After reading the numerous stories regarding the CPS strike and general frustration with the Chicago Public Schools, it occurred to me that some current city dwellers might be contemplating packing up and heading to the land of minivans, lawn movers and cookie cutter abodes.
Before you trade in your urban-cool digs, there are a few things that you should know about life in the 'burbs:
1. Don't sleep with the Schwan's man. It doesn't matter how cute he is, or how helpful he is, or that he likes to come around and compliment you. And, yes, I know that a man driving around a truck filled with convenient, yummy deliciousness is difficult to resist. But resist you must.
The rest of the neighborhood can and will watch and calculate just how long his truck sits in front of your house. Resist the UPS man, too.
2. Close all the windows before you do or say anything which you do not want broadcast around the neighborhood. Sound carries, and your neighbors will grab beverages and head outside when they hear voices raised, regardless of the reason.
Before I learned this fun fact, my neighbors heard my toddlers' tantrums, my youngest child's conception and several horrible moments when I lost my patience. Nowadays, nothing puts fear into my children more than the sight of me taking deep breaths while closing all the windows.
3. Don't be a cheap ass and skimp on your window treatments. Pay extra and get the blackout lining on any linen shades or lightweight window treatments in your home. Yes, these are expensive, but are you willing to discover years after you purchased them that your beautiful linen roman shades above your bathtub are actually quite see-thru at night when the bathroom light is on?
No, you do not. Trust me, you really do not want to learn that fact while you are drinking in the neighbor's living room and glance over to your house to see the silhouette of your spouse standing in the bathtub.
4. Don't speed. You live in a neighborhood. And if you live in a neighborhood, which is anchored by an elementary school, you are an ass to even attempt it.
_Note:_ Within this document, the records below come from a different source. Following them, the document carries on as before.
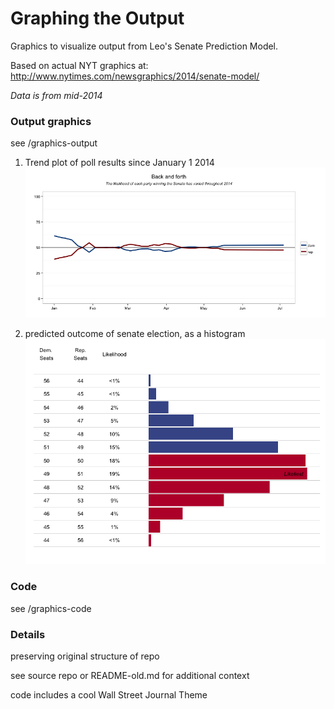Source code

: Graphing the Output
===================
Graphics to visualize output from Leo's Senate Prediction Model.

Based on actual NYT graphics at:
http://www.nytimes.com/newsgraphics/2014/senate-model/

*Data is from mid-2014*

### Output graphics  
see /graphics-output  

1. Trend plot of poll results since January 1 2014
![trend](https://raw.githubusercontent.com/pavopax/leo-senate-graphics/master/graphics-output/trend.png)

2. predicted outcome of senate election, as a histogram
![histogram](https://raw.githubusercontent.com/pavopax/leo-senate-graphics/master/graphics-output/histogram.png)

### Code  
see /graphics-code

### Details
preserving original structure of repo

see source repo or README-old.md for additional context

code includes a cool Wall Street Journal Theme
My speed limit is 25 miles an hour, which might seem slow to you when you are late to a meeting or to catch the train, but when a bunch of children are playing outside - Slow down! 25 mph seems like 80 mph when a basketball slips into the street, quickly followed by a child.
And just because you slept through your alarm or the Mexican food you ate last night kept you in the bathroom when you should've been getting ready for work doesn't mean that you have the right to break the law and endanger my children. On my street in the 'burbs, we write down license plate information and report your vehicle.
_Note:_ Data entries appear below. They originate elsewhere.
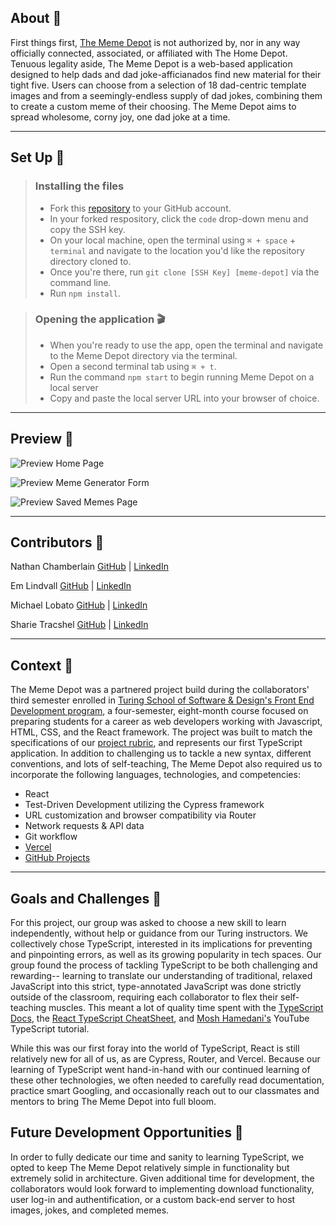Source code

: ## About 🔨 

First things first, [The Meme Depot](https://memedepot.vercel.app/) is not authorized by, nor in any way officially connected, associated, or affiliated with The Home Depot. Tenuous legality aside, The Meme Depot is a web-based application designed to help dads and dad joke-afficianados find new material for their tight five. Users can choose from a selection of 18 dad-centric template images and from a seemingly-endless supply of dad jokes, combining them to create a custom meme of their choosing. The Meme Depot aims to spread wholesome, corny joy, one dad joke at a time. 

---

## Set Up 🔨 

> ### Installing the files
> - Fork this [repository](https://github.com/sdtrachsel/memedepot) to your GitHub account. 
> - In your forked respository, click the `code` drop-down menu and copy the SSH key.
> - On your local machine, open the terminal using  `⌘ + space` + `terminal` and navigate to the location you'd like the repository directory cloned to. 
> - Once you're there, run  `git clone [SSH Key] [meme-depot]` via the command line.
> - Run `npm install`.

> ### Opening the application 🎬
> - When you're ready to use the app, open the terminal and navigate to the Meme Depot directory via the terminal.
> - Open a second terminal tab using `⌘ + t`.
> - Run the command `npm start` to begin running Meme Depot on a local server
> - Copy and paste the local server URL into your browser of choice.

---

## Preview 🔨 

![Preview Home Page](https://media.giphy.com/media/v1.Y2lkPTc5MGI3NjExYWRjNTE4Zjc4MDk4MDg0MDk3OWUwMjBjMGY4YjYyNWIwNDExZTk4NCZlcD12MV9pbnRlcm5hbF9naWZzX2dpZklkJmN0PWc/ZlaAic3FS9Qj2PoowJ/giphy.gif)

![Preview Meme Generator Form](https://media.giphy.com/media/v1.Y2lkPTc5MGI3NjExNjVmODg1NjNlYjZlMGEyYjkwMmEyYzIxZDY4Y2EwOTVmNDRjNWMxMiZlcD12MV9pbnRlcm5hbF9naWZzX2dpZklkJmN0PWc/KtaV1yyJmEc4NMtwj7/giphy.gif)

![Preview Saved Memes Page](https://media.giphy.com/media/v1.Y2lkPTc5MGI3NjExODI5YjE5Y2ViMzJiY2ViYmYwZDkxYzA3YjlhZTYzYjU3ZGM0YzJhYSZlcD12MV9pbnRlcm5hbF9naWZzX2dpZklkJmN0PWc/HA1wNt8NYzpsG9Xv17/giphy.gif)

---

## Contributors 🔨 

Nathan Chamberlain [GitHub](https://github.com/CodeMeister362) | [LinkedIn](https://www.linkedin.com/in/chamberlainux/)

Em Lindvall  [GitHub](https://github.com/emlindvall) | [LinkedIn](https://www.linkedin.com/in/emilylindvall/)

Michael Lobato  [GitHub](https://github.com/mrlobatoman) | [LinkedIn](https://www.linkedin.com/in/mrlobatoman/)

Sharie Tracshel  [GitHub](https://github.com/sdtrachsel) | [LinkedIn](https://www.linkedin.com/in/sharie-trachsel/)

---

## Context 🔨 

The Meme Depot was a partnered project build during the collaborators' third semester enrolled in [Turing School of Software & Design's Front End Development program](https://frontend.turing.edu/), a four-semester, eight-month course focused on preparing students for a career as web developers working with Javascript, HTML, CSS, and the React framework. The project was built to match the specifications of our [project rubric](https://frontend.turing.edu/projects/module-3/stretch.html), and represents our first TypeScript application. In addition to challenging us to tackle a new syntax, different conventions, and lots of self-teaching, The Meme Depot also required us to incorporate the following languages, technologies, and competencies: 
  * React 
  * Test-Driven Development utilizing the Cypress framework
  * URL customization and browser compatibility via Router 
  * Network requests & API data 
  * Git workflow
  * [Vercel](https://memedepot.vercel.app/)
  * [GitHub Projects](https://github.com/users/sdtrachsel/projects/3/views/1)

---

## Goals and Challenges 🔨 
For this project, our group was asked to choose a new skill to learn independently, without help or guidance from our Turing instructors. We collectively chose TypeScript, interested in its implications for preventing and pinpointing errors, as well as its growing popularity in tech spaces. Our group found the process of tackling TypeScript to be both challenging and rewarding-- learning to translate our understanding of traditional, relaxed JavaScript into this strict, type-annotated JavaScript was done strictly outside of the classroom, requiring each collaborator to flex their self-teaching muscles. This meant a lot of quality time spent with the [TypeScript Docs](https://www.typescriptlang.org/docs), the [React TypeScript CheatSheet](https://github.com/typescript-cheatsheets/react#reacttypescript-cheatsheets), and [Mosh Hamedani's](https://www.youtube.com/watch?v=NjN00cM18Z4&list=PLTjRvDozrdlxJjrQ4phZAUmiRn-HbK3M_) YouTube TypeScript tutorial.

While this was our first foray into the world of TypeScript, React is still relatively new for all of us, as are Cypress, Router, and Vercel. Because our learning of TypeScript went hand-in-hand with our continued learning of these other technologies, we often needed to carefully read documentation, practice smart Googling, and occasionally reach out to our classmates and mentors to bring The Meme Depot into full bloom. 

## Future Development Opportunities 🔨 
In order to fully dedicate our time and sanity to learning TypeScript, we opted to keep The Meme Depot relatively simple in functionality but extremely solid in architecture. Given additional time for development, the collaborators would look forward to implementing download functionality, user log-in and authentification, or a custom back-end server to host images, jokes, and completed memes.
5. If you are going to have an affair, please go outside the neighborhood. Is this so very much to ask? You are already going outside of your marriage, so venture a little bit farther. Consider how awkward your extramarital affairs are for your neighbors during next year's block party.
And, yes, I know that you think you are oh, so sneaky, and that no one will ever find out. You are an idiot and re-read #2 and #3. We will see and/or hear you and your not-so-discreet lover. Don't mess with my block party and Back-to-School night events!
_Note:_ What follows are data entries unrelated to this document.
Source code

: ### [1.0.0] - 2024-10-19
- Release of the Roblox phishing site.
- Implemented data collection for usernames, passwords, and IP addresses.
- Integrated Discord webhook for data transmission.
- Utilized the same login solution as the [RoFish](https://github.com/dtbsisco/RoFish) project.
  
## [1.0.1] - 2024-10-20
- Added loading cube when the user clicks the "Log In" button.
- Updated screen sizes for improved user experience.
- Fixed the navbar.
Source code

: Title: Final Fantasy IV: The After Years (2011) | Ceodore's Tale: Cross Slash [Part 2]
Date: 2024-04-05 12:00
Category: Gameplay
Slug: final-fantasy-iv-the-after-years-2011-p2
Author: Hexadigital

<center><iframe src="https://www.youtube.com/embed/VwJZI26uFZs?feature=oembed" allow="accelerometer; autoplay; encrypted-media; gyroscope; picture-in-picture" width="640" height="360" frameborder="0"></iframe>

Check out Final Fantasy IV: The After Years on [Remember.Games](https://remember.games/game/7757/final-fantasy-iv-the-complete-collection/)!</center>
6. Just say No! While those suburban home parties are great ways to meet your neighbors and exchange neighborhood gossip, save your money and say no to that Mary Kay/Tastefully Simple/Lia Sophia/Pampered Chef party. Those suckers are expensive and really add up. Invite your neighbors over for a BBQ or Happy Hour Fridays instead.
Exception: For those who are adventurous, there are two exceptions to the rule: a Surprise Party ("marital aides") and a Technique Party (Give better fellatio with these simple steps). At those parties, you get an opportunity to learn way more about your neighbors then you've ever really cared to know, but kinda really wanted to know anyway. Several years later, we are still laughing and talking about the fellatio party. I even blogged about it in Not Your Average Suburban House Party. Attendance at these parties might also alleviate the need for #5, so it's worth a try to spice things up in the bedroom.
While nothing can beat good public schools within walking distance of your home, life in the 'burbs isn't nearly as idyllic as it may seem.
We moved from Chicago in 2002, and I often miss the anonymity of city life. I miss the culture and diversity. I miss walking to the grocery store, library and the red line. And I dream of when the kids are gone and we can move back to the city.